It's one of the odd things about West Berlin that they never built a metro connection to Tegel Airport.
Several of us who went to Berlin pre (and post) reunification seem to have been fascinated with it.
Tegel was not the airport of West Berlin until 1975, when the flights all moved over from Tempelhof. There was one airport in each sector, including in the East (not the current Schonefeld airport, which was actually just outside East Berlin, in GDR proper, giving rise to a further set of bureaucratic conundrums if you wanted to use it). Notably, not all but many of these issues could be overcome if you worked with the system, and the population on both sides seemed able to do so - although not the impression given by politicians, from either camp.
The "duty free" Intershop kiosks on Friedrichstr platforms sold to "westerners" not entering East Berlin, as it was also an interchange between west side S-Bahn (elevated) and U-Bahn (tunnel) without entering East Berlin. The key thing about them was they only accepted western currency (principally Deutschmarks), it was a means of the state collecting this. There was also surprisingly more trade between east and west than might be expected. The water supply in the west wholly came from the GDR.
The Intershop staff, like others who interchanged with the West, were appropriately selected (like the many GDR seamen) from those with families and children who remained in the GDR, and thus were unlikely to want to escape. Most were within a few years of retirement, after which you could more readily cross to the west (escaping retirees would save the GDR pension costs). The principal item sold was cigarettes, at slightly below western prices; it was called "duty free" but of course the GDR government collected it all.
I never quite got the position of the staff on the isolated S-Bahn network in West Berlin, operated by the DR (GDR). I believe they were westerners, but paid by the east, only at the official GDR staff rate and topped up by the West government. I gather wages fell behind and ultimately there was a strike which led in the 1980s to quite an amount of the west side S-Bahn network closing. The movable barriers across the link track, shown in the video linked above, were used to move the trains, owned by the DR, back and forth to the maintenance depot. I read they were propelled to the halfway point by a diesel shunter from the west, and then picked up at the other end by a shunter from the east, so no driver had to cross the border.
You had to exchange 25 (I think) Deutschmarks for GDR Marks at a 1:1 exchange rate each day as you crossed over, actually I used to change more as the better restaurants in East Berlin were as good as anywhere and you could have a very pleasant lunch and dinner there. Transport was ludicrously cheap, I can't remember (someone else will) whether the tram was still 5 Pfennigs, about a penny. No conductor, you just put the money in a box by the door and pressed a handle, whereupon it was displayed with the last few fares through the glass, before falling into the cash vault below with a ker-ching. No tickets. Season ticket holders (monthly only I think) would hold them up high for all the other passengers to see.

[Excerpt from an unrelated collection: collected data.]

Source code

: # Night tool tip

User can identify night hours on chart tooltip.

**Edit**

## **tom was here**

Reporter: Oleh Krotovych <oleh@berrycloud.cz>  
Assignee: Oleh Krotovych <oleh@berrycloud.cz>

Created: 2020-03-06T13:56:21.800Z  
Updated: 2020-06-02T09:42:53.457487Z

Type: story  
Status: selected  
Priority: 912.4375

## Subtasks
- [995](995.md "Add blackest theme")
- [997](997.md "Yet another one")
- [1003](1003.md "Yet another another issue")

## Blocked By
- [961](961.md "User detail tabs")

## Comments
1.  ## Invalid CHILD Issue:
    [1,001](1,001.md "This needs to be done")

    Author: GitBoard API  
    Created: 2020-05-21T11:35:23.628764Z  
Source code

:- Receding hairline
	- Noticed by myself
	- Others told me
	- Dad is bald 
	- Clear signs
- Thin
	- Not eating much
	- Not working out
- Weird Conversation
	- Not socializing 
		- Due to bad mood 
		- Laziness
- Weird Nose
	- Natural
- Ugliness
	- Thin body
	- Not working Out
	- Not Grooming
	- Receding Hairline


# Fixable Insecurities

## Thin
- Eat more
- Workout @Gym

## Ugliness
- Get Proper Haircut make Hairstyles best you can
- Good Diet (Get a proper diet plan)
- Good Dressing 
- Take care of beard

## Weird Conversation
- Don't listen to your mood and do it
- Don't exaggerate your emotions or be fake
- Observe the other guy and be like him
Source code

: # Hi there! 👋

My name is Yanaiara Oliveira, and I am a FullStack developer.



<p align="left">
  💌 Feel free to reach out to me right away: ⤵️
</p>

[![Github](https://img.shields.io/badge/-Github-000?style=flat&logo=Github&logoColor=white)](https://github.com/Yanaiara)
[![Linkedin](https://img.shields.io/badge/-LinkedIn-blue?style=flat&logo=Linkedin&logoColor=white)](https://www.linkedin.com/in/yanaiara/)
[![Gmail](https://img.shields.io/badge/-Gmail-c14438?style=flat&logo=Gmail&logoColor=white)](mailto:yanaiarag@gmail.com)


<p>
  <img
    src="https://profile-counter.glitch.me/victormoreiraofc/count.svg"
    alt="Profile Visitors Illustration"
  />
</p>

East Berlin suburbs, and tramway/S-Bahn etc expanded across the city line into the GDR, completely unmarked, but a day visitor to East Berlin was prohibited from crossing the line.
I have upstairs a book called "Berlin Transit"
https://www.amazon.com/Berlin-Transit-1986-87-J-H-Price/dp/0906273269 , written by J H Price, the longstanding editor of Cooks Continental Timetable, also great tramway buff and editor of Modern Tramway magazine; it was very useful and describes all the various combinations of transport and border crossing, which varied depending on whether you were West German, Allies (so being British an advantage), or third party, including for example the challenges of taking a taxi across the border at a time when many of the West Berlin drivers were Turkish.